═══ INPUT RECORDS

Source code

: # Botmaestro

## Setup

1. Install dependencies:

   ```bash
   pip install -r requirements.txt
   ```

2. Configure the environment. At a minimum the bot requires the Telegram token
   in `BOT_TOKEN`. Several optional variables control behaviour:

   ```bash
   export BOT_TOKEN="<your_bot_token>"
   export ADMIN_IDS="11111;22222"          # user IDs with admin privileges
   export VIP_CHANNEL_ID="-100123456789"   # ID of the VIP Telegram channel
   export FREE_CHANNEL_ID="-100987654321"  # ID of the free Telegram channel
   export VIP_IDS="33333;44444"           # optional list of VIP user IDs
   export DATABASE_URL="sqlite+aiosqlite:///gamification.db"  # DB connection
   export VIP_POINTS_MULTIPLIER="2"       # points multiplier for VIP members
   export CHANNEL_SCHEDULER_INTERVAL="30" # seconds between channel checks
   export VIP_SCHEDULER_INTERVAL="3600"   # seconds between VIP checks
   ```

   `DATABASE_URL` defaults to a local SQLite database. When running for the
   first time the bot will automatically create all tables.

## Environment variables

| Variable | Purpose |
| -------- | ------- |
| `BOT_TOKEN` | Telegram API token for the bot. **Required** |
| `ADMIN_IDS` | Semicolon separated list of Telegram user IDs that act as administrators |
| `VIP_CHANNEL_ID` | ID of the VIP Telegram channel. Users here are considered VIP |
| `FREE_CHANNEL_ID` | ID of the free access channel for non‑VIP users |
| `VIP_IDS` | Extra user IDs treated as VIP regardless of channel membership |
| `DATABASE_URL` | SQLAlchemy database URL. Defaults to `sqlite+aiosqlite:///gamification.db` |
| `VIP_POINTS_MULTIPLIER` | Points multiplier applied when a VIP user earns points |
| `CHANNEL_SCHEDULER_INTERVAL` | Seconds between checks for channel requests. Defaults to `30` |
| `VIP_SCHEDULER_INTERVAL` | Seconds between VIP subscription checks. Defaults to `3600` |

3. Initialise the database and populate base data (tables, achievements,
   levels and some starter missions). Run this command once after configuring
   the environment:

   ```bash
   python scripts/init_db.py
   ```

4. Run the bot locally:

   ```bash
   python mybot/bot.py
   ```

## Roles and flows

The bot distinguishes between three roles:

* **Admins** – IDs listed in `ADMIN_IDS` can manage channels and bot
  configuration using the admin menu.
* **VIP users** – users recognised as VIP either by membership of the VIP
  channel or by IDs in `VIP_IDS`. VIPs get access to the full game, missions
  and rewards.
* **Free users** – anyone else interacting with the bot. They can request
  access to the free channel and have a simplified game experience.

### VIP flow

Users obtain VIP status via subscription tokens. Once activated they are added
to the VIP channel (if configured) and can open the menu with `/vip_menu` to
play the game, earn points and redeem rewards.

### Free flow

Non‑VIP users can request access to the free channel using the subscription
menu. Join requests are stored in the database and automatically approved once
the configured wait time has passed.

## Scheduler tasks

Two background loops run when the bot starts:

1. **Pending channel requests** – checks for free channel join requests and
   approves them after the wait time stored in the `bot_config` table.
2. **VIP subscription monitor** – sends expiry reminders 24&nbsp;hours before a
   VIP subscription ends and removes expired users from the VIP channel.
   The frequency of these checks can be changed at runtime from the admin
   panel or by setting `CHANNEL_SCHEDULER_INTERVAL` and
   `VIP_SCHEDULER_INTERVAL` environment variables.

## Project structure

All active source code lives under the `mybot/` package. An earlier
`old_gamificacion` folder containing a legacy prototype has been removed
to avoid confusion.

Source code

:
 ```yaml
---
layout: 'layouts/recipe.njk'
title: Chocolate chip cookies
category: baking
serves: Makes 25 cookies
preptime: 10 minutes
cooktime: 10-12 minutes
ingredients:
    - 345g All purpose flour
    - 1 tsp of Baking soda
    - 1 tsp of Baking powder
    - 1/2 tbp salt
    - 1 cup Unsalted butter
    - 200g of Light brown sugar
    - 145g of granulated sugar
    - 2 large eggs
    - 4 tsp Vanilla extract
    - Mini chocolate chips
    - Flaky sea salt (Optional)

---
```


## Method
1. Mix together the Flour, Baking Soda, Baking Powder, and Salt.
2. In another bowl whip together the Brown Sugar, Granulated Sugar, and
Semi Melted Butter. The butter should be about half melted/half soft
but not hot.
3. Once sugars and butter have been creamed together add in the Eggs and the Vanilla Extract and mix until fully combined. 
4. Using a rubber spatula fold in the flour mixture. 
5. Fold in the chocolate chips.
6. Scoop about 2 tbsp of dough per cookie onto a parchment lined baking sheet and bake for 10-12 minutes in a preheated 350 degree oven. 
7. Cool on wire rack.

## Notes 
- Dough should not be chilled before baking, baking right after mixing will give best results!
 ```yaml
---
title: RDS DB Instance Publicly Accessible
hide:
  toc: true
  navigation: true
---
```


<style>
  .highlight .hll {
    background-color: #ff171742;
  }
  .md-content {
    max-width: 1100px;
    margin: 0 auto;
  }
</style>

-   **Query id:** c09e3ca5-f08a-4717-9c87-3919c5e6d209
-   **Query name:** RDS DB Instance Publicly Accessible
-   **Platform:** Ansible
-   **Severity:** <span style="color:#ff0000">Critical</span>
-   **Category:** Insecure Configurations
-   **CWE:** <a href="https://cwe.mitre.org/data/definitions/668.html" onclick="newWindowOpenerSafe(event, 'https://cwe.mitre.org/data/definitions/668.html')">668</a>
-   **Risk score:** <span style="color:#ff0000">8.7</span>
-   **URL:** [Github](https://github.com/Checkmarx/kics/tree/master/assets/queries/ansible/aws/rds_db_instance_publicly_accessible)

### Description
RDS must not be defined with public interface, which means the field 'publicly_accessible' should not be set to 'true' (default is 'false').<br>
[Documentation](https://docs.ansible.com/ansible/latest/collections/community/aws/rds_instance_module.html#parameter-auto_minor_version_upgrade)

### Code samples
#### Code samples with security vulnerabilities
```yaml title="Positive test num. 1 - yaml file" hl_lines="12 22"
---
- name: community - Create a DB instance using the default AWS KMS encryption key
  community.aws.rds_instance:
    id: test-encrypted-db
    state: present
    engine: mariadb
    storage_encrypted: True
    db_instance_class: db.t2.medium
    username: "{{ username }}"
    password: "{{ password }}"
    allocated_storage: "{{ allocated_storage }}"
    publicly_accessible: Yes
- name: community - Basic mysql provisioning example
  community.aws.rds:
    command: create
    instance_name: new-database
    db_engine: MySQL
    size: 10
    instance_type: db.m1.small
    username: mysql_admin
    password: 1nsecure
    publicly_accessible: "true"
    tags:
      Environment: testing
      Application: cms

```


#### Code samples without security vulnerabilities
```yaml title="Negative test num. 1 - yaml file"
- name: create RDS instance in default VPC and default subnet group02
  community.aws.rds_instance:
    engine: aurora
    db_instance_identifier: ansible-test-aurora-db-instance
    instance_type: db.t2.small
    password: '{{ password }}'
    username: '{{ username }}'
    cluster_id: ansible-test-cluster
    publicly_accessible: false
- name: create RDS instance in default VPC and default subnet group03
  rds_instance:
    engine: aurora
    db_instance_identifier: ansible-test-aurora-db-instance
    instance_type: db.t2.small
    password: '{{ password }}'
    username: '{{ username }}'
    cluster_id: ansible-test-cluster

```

══════

*YOUR INSTRUCTIONS:* The records above must be output exactly, in full.

*FINISHED TASK:*
Source code

: # Botmaestro

## Setup

1. Install dependencies:

   ```bash
   pip install -r requirements.txt
   ```

2. Configure the environment. At a minimum the bot requires the Telegram token
   in `BOT_TOKEN`. Several optional variables control behaviour:

   ```bash
   export BOT_TOKEN="<your_bot_token>"
   export ADMIN_IDS="11111;22222"          # user IDs with admin privileges
   export VIP_CHANNEL_ID="-100123456789"   # ID of the VIP Telegram channel
   export FREE_CHANNEL_ID="-100987654321"  # ID of the free Telegram channel
   export VIP_IDS="33333;44444"           # optional list of VIP user IDs
   export DATABASE_URL="sqlite+aiosqlite:///gamification.db"  # DB connection
   export VIP_POINTS_MULTIPLIER="2"       # points multiplier for VIP members
   export CHANNEL_SCHEDULER_INTERVAL="30" # seconds between channel checks
   export VIP_SCHEDULER_INTERVAL="3600"   # seconds between VIP checks
   ```

   `DATABASE_URL` defaults to a local SQLite database. When running for the
   first time the bot will automatically create all tables.

## Environment variables

| Variable | Purpose |
| -------- | ------- |
| `BOT_TOKEN` | Telegram API token for the bot. **Required** |
| `ADMIN_IDS` | Semicolon separated list of Telegram user IDs that act as administrators |
| `VIP_CHANNEL_ID` | ID of the VIP Telegram channel. Users here are considered VIP |
| `FREE_CHANNEL_ID` | ID of the free access channel for non‑VIP users |
| `VIP_IDS` | Extra user IDs treated as VIP regardless of channel membership |
| `DATABASE_URL` | SQLAlchemy database URL. Defaults to `sqlite+aiosqlite:///gamification.db` |
| `VIP_POINTS_MULTIPLIER` | Points multiplier applied when a VIP user earns points |
| `CHANNEL_SCHEDULER_INTERVAL` | Seconds between checks for channel requests. Defaults to `30` |
| `VIP_SCHEDULER_INTERVAL` | Seconds between VIP subscription checks. Defaults to `3600` |

3. Initialise the database and populate base data (tables, achievements,
   levels and some starter missions). Run this command once after configuring
   the environment:

   ```bash
   python scripts/init_db.py
   ```

4. Run the bot locally:

   ```bash
   python mybot/bot.py
   ```

## Roles and flows

The bot distinguishes between three roles:

* **Admins** – IDs listed in `ADMIN_IDS` can manage channels and bot
  configuration using the admin menu.
* **VIP users** – users recognised as VIP either by membership of the VIP
  channel or by IDs in `VIP_IDS`. VIPs get access to the full game, missions
  and rewards.
* **Free users** – anyone else interacting with the bot. They can request
  access to the free channel and have a simplified game experience.

### VIP flow

Users obtain VIP status via subscription tokens. Once activated they are added
to the VIP channel (if configured) and can open the menu with `/vip_menu` to
play the game, earn points and redeem rewards.

### Free flow

Non‑VIP users can request access to the free channel using the subscription
menu. Join requests are stored in the database and automatically approved once
the configured wait time has passed.

## Scheduler tasks

Two background loops run when the bot starts:

1. **Pending channel requests** – checks for free channel join requests and
   approves them after the wait time stored in the `bot_config` table.
2. **VIP subscription monitor** – sends expiry reminders 24&nbsp;hours before a
   VIP subscription ends and removes expired users from the VIP channel.
   The frequency of these checks can be changed at runtime from the admin
   panel or by setting `CHANNEL_SCHEDULER_INTERVAL` and
   `VIP_SCHEDULER_INTERVAL` environment variables.

## Project structure

All active source code lives under the `mybot/` package. An earlier
`old_gamificacion` folder containing a legacy prototype has been removed
to avoid confusion.

Source code

:
 ```yaml
---
layout: 'layouts/recipe.njk'
title: Chocolate chip cookies
category: baking
serves: Makes 25 cookies
preptime: 10 minutes
cooktime: 10-12 minutes
ingredients:
    - 345g All purpose flour
    - 1 tsp of Baking soda
    - 1 tsp of Baking powder
    - 1/2 tbp salt
    - 1 cup Unsalted butter
    - 200g of Light brown sugar
    - 145g of granulated sugar
    - 2 large eggs
    - 4 tsp Vanilla extract
    - Mini chocolate chips
    - Flaky sea salt (Optional)

---
```


## Method
1. Mix together the Flour, Baking Soda, Baking Powder, and Salt.
2. In another bowl whip together the Brown Sugar, Granulated Sugar, and
Semi Melted Butter. The butter should be about half melted/half soft
but not hot.
3. Once sugars and butter have been creamed together add in the Eggs and the Vanilla Extract and mix until fully combined. 
4. Using a rubber spatula fold in the flour mixture. 
5. Fold in the chocolate chips.
6. Scoop about 2 tbsp of dough per cookie onto a parchment lined baking sheet and bake for 10-12 minutes in a preheated 350 degree oven. 
7. Cool on wire rack.

## Notes 
- Dough should not be chilled before baking, baking right after mixing will give best results!
 ```yaml
---
title: RDS DB Instance Publicly Accessible
hide:
  toc: true
  navigation: true
---
```


<style>
  .highlight .hll {
    background-color: #ff171742;
  }
  .md-content {
    max-width: 1100px;
    margin: 0 auto;
  }
</style>

-   **Query id:** c09e3ca5-f08a-4717-9c87-3919c5e6d209
-   **Query name:** RDS DB Instance Publicly Accessible
-   **Platform:** Ansible
-   **Severity:** <span style="color:#ff0000">Critical</span>
-   **Category:** Insecure Configurations
-   **CWE:** <a href="https://cwe.mitre.org/data/definitions/668.html" onclick="newWindowOpenerSafe(event, 'https://cwe.mitre.org/data/definitions/668.html')">668</a>
-   **Risk score:** <span style="color:#ff0000">8.7</span>
-   **URL:** [Github](https://github.com/Checkmarx/kics/tree/master/assets/queries/ansible/aws/rds_db_instance_publicly_accessible)

### Description
RDS must not be defined with public interface, which means the field 'publicly_accessible' should not be set to 'true' (default is 'false').<br>
[Documentation](https://docs.ansible.com/ansible/latest/collections/community/aws/rds_instance_module.html#parameter-auto_minor_version_upgrade)

### Code samples
#### Code samples with security vulnerabilities
```yaml title="Positive test num. 1 - yaml file" hl_lines="12 22"
---
- name: community - Create a DB instance using the default AWS KMS encryption key
  community.aws.rds_instance:
    id: test-encrypted-db
    state: present
    engine: mariadb
    storage_encrypted: True
    db_instance_class: db.t2.medium
    username: "{{ username }}"
    password: "{{ password }}"
    allocated_storage: "{{ allocated_storage }}"
    publicly_accessible: Yes
- name: community - Basic mysql provisioning example
  community.aws.rds:
    command: create
    instance_name: new-database
    db_engine: MySQL
    size: 10
    instance_type: db.m1.small
    username: mysql_admin
    password: 1nsecure
    publicly_accessible: "true"
    tags:
      Environment: testing
      Application: cms

```


#### Code samples without security vulnerabilities
```yaml title="Negative test num. 1 - yaml file"
- name: create RDS instance in default VPC and default subnet group02
  community.aws.rds_instance:
    engine: aurora
    db_instance_identifier: ansible-test-aurora-db-instance
    instance_type: db.t2.small
    password: '{{ password }}'
    username: '{{ username }}'
    cluster_id: ansible-test-cluster
    publicly_accessible: false
- name: create RDS instance in default VPC and default subnet group03
  rds_instance:
    engine: aurora
    db_instance_identifier: ansible-test-aurora-db-instance
    instance_type: db.t2.small
    password: '{{ password }}'
    username: '{{ username }}'
    cluster_id: ansible-test-cluster

```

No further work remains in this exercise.